• **Dataset content**

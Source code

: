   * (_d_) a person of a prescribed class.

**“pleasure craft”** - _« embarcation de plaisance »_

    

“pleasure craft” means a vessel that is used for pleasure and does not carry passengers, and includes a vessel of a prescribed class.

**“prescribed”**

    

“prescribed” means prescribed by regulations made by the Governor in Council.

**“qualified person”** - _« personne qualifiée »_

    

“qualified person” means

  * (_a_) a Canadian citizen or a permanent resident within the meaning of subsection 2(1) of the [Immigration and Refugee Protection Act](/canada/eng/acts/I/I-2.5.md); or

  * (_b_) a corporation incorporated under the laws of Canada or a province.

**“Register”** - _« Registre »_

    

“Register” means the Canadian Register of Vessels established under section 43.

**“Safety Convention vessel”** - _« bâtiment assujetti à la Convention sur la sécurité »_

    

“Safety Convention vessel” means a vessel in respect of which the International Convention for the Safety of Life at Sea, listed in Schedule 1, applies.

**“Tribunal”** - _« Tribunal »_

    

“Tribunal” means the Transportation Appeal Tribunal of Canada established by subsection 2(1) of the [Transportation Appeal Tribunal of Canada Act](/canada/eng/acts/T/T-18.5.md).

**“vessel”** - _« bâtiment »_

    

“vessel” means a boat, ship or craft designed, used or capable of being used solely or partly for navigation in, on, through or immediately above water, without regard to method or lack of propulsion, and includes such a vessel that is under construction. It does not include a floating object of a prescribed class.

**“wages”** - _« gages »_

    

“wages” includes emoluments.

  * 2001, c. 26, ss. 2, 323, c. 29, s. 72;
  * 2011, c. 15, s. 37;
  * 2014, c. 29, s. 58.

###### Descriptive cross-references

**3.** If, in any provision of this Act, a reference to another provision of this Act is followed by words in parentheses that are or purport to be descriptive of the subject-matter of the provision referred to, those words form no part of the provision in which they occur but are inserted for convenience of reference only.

• **Task description**
When a line in the material above holds the word "Canadian", copy that line.

• **Result**
  * (_a_) a Canadian citizen or a permanent resident within the meaning of subsection 2(1) of the [Immigration and Refugee Protection Act](/canada/eng/acts/I/I-2.5.md); or
“Register” means the Canadian Register of Vessels established under section 43.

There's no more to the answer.